Defendants responded to the interrogatory as being overbroad, unduly burdensome, and is vague as to the terms "all home loan modification programs" and "that was effective once the customer signed, notarized and timely returned the agreement."

The Court finds that the interrogatory is vague as to the meanings of the terms "all home loan modification programs" and "that was effective once the customer signed, notarized and timely returned the agreement." Further, the interrogatory, as stated, is overbroad and unduly burdensome for Defendants to further respond. Defendants' objections to this interrogatory are SUSTAINED.

b. Interrogatory No. 21 states: Identify the documents you provide to your customers in conjunction with home loan modification requests or applications for all of your home loan modification programs under which your customers were sent a loan modification agreement that was effective once the customer signed, notarized and timely returned the agreement.

Defendants responded to the interrogatory as being overbroad, unduly burdensome, and vague as to the terms "all home loan modification programs" and "that was effective once the customer signed, notarized and timely returned the agreement."

The Court finds that the interrogatory is vague as to the meanings of the terms "all home loan modification programs" and "that was effective once the customer signed, notarized and timely returned the agreement." Further, the interrogatory, as stated, is overbroad and unduly burdensome for Defendants to further respond. Defendants' objections to this interrogatory are SUSTAINED.

c. Interrogatory No. 22 states: Identify the documents and information you require from your customers to process loan modifications for all of your home loan modification programs under which your customers were sent a loan modification agreement that became effective once the customer signed, notarized and timely returned the agreement.

Defendants responded to the interrogatory as being overbroad, unduly burdensome, and vague as to the terms "all home loan modification programs" and "that was effective once the customer signed, notarized and timely returned the agreement."

The Court finds that the interrogatory is vague as to the meanings of the terms "all home loan modification programs" and "that was effective once the customer signed, notarized and timely returned the agreement." Further, the interrogatory, as stated, is overbroad and unduly burdensome for Defendants to further respond. Defendants' objections to this interrogatory are SUSTAINED.

d. Interrogatory No. 23 states: For all of your home loan modification programs identified in Interrogatories nos. 19 and 20, state the total number of customers who were sent a loan modification agreement, signed and returned the agreement, and were not provided a loan modification.

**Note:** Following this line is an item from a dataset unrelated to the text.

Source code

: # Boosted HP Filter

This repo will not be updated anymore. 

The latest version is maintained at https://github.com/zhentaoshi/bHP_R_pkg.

Defendants responded to the interrogatory (and interrogatory no. 20) as being overbroad, unduly burdensome, and vague as to the terms "all home loan modification programs" and "that was effective once the customer signed, notarized and timely returned the agreement."

As the Court found with interrogatory no. 20, the interroga-tory is vague as to the meanings of the terms "all home loan modification programs" and overbroad as to the terms "signed, notarized returned the agreement." Further, the interrogatory, as stated, is unduly burdensome for Defendants to further respond. Defendants' objections to this interrogatory are SUSTAINED.

e. Interrogatory No. 24 states: For each customer identified in interrogatory no. 23, state each customer's name, telephone number and address.

Defendants responded to the interrogatory as being overbroad, unduly burdensome, implicates the privacy interests of its customers, and vague as to the terms "all home loan modification programs" and "that was effective once the customer signed, notarized and timely returned the agreement."

Since this interrogatory relates to interrogatory no. 23, and the Court has sustained Defendants' objections to interrogatory no. 23, it SUSTAINS Defendants' objections to interrogatory no. 24.

Therefore, Defendants' objections to interrogatories nos. 20-24 are SUSTAINED and Plaintiffs' application to compel further responses to interrogatories nos. 20-24 is DENIED.